Late last summer I once again did my best to sketch the layout of the vegetable garden and write in what might go where the next year.  The plan has to take into account how much of everything we want to eat, what likes to grow together, and a sensible succession from year to year, ie givers follow roots follow leaves follow heavy feeders, or something like that.  It was all on one sheet of letter-size paper, and was lost to me by the end of the year.  Before I realized it was lost, though, Garden Rant tipped me off that Kitchen Gardeners International (KGI) had introduced an online garden planner.  For the low price of $25 per year, I could draw the plan onto a grid and copy it from year to year, and trust that it could always be found safely on my hard drive (or in the cloud, which is fine).  That was enough to sell it to me.  I believe there is more to it that I haven't discovered yet; that's icing on the cake (or ice on caked soil in our case.)

I measured the garden beds one afternoon last week, quite hastily on account of the deeply cold air and colder steel tape measure and the near impossibility of conducting the measurements and notations while wearing mittens.  The grid measurements are only to the nearest 10cm anyway.  The beds in the image below are, to the best of my knowledge, to scale.  The placement doesn't look quite right.  Some are more rectangular in theory than in reality.  But this is a good approximation of what I have to work with in the backyard.  There are a few bits missing, bits for which I wasn't willing to risk frostbitten fingers.  Another day.

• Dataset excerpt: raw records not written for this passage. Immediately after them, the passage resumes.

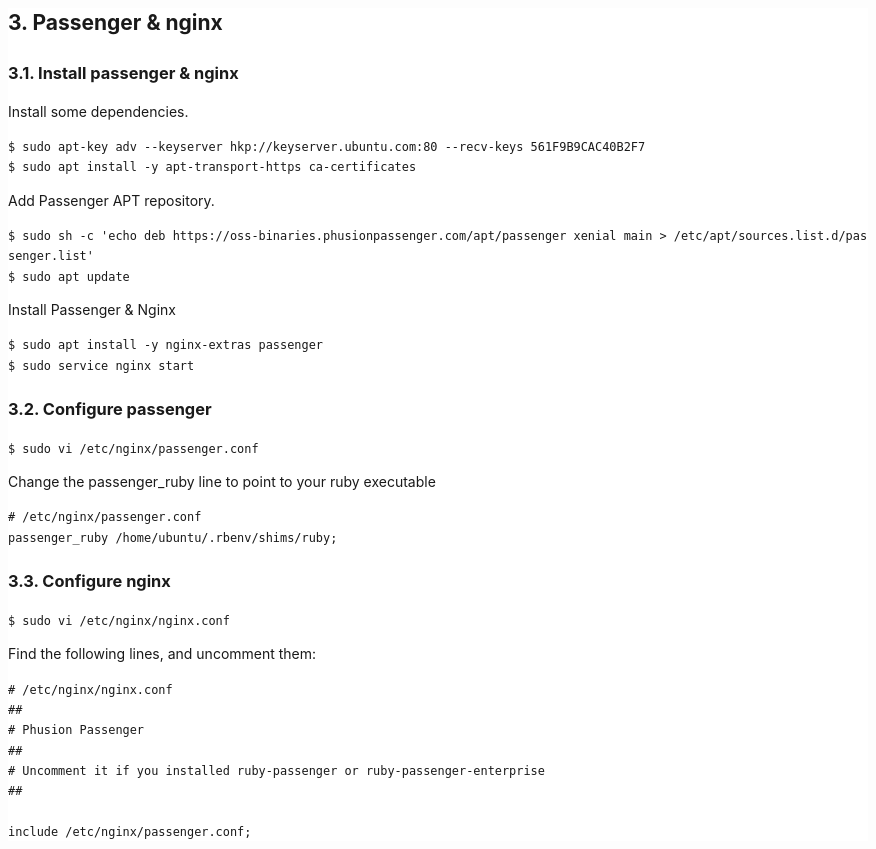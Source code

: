   

## 3. Passenger & nginx

### 3.1. Install passenger & nginx

Install some dependencies.

```console
$ sudo apt-key adv --keyserver hkp://keyserver.ubuntu.com:80 --recv-keys 561F9B9CAC40B2F7
$ sudo apt install -y apt-transport-https ca-certificates
```

Add Passenger APT repository.

```console
$ sudo sh -c 'echo deb https://oss-binaries.phusionpassenger.com/apt/passenger xenial main > /etc/apt/sources.list.d/passenger.list'
$ sudo apt update
```

Install Passenger & Nginx

```console
$ sudo apt install -y nginx-extras passenger
$ sudo service nginx start
```

### 3.2. Configure passenger

```console
$ sudo vi /etc/nginx/passenger.conf
```

Change the passenger_ruby line to point to your ruby executable

```config
# /etc/nginx/passenger.conf
passenger_ruby /home/ubuntu/.rbenv/shims/ruby;
```

### 3.3. Configure nginx

```console
$ sudo vi /etc/nginx/nginx.conf
```

Find the following lines, and uncomment them:

```config
# /etc/nginx/nginx.conf
##
# Phusion Passenger
##
# Uncomment it if you installed ruby-passenger or ruby-passenger-enterprise
##

include /etc/nginx/passenger.conf;
```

Once the beds were all laid out, I added images of huge, awesomely perfect vegetables to them (Barry found the lost sketch.)  Is this what Farmville is like?  The hugeness was a mild shock.  The vegetable plant images come with built in personal space for each one.  Regulation personal space.  Where it shows I can fit three tomato plants into a raised bed, I am more likely to try to cram in ten of them.  Is it possible the experts at KGI know better than I do?

The planner was also kind enough to count up all the plants in the plan and tell me how many of each I will need to implement this scheme.  Next step is to compare this listing to my extensive seed inventory to determine what needs to be ordered from the seed mongers.